**Required work**
Print all of the data exactly, with no line missing.

↓↓↓

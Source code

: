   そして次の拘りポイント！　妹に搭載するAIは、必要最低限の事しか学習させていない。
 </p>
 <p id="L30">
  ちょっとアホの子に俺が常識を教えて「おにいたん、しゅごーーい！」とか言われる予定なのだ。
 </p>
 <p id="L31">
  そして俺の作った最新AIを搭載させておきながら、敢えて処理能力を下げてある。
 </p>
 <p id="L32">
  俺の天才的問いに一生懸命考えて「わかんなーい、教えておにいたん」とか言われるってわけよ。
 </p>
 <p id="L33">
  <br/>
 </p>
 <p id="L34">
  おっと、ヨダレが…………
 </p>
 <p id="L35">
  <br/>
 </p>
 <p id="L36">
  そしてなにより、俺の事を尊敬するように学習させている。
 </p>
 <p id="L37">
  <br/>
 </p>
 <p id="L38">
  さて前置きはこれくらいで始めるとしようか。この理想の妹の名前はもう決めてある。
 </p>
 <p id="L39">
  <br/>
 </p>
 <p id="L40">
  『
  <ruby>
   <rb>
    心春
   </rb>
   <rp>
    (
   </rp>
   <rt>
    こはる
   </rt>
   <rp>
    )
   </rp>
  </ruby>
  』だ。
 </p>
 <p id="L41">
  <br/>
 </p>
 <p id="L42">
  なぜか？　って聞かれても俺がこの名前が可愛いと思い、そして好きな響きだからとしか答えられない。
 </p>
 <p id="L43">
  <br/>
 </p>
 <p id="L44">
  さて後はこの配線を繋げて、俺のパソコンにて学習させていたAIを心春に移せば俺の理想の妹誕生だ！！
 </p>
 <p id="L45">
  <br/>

↑↑↑

**Problem solution**
Source code

:   そして次の拘りポイント！　妹に搭載するAIは、必要最低限の事しか学習させていない。
 </p>
 <p id="L30">
  ちょっとアホの子に俺が常識を教えて「おにいたん、しゅごーーい！」とか言われる予定なのだ。
 </p>
 <p id="L31">
  そして俺の作った最新AIを搭載させておきながら、敢えて処理能力を下げてある。
 </p>
 <p id="L32">
  俺の天才的問いに一生懸命考えて「わかんなーい、教えておにいたん」とか言われるってわけよ。
 </p>
 <p id="L33">
  <br/>
 </p>
 <p id="L34">
  おっと、ヨダレが…………
 </p>
 <p id="L35">
  <br/>
 </p>
 <p id="L36">
  そしてなにより、俺の事を尊敬するように学習させている。
 </p>
 <p id="L37">
  <br/>
 </p>
 <p id="L38">
  さて前置きはこれくらいで始めるとしようか。この理想の妹の名前はもう決めてある。
 </p>
 <p id="L39">
  <br/>
 </p>
 <p id="L40">
  『
  <ruby>
   <rb>
    心春
   </rb>
   <rp>
    (
   </rp>
   <rt>
    こはる
   </rt>
   <rp>
    )
   </rp>
  </ruby>
  』だ。
 </p>
 <p id="L41">
  <br/>
 </p>
 <p id="L42">
  なぜか？　って聞かれても俺がこの名前が可愛いと思い、そして好きな響きだからとしか答えられない。
 </p>
 <p id="L43">
  <br/>
 </p>
 <p id="L44">
  さて後はこの配線を繋げて、俺のパソコンにて学習させていたAIを心春に移せば俺の理想の妹誕生だ！！
 </p>
 <p id="L45">
  <br/>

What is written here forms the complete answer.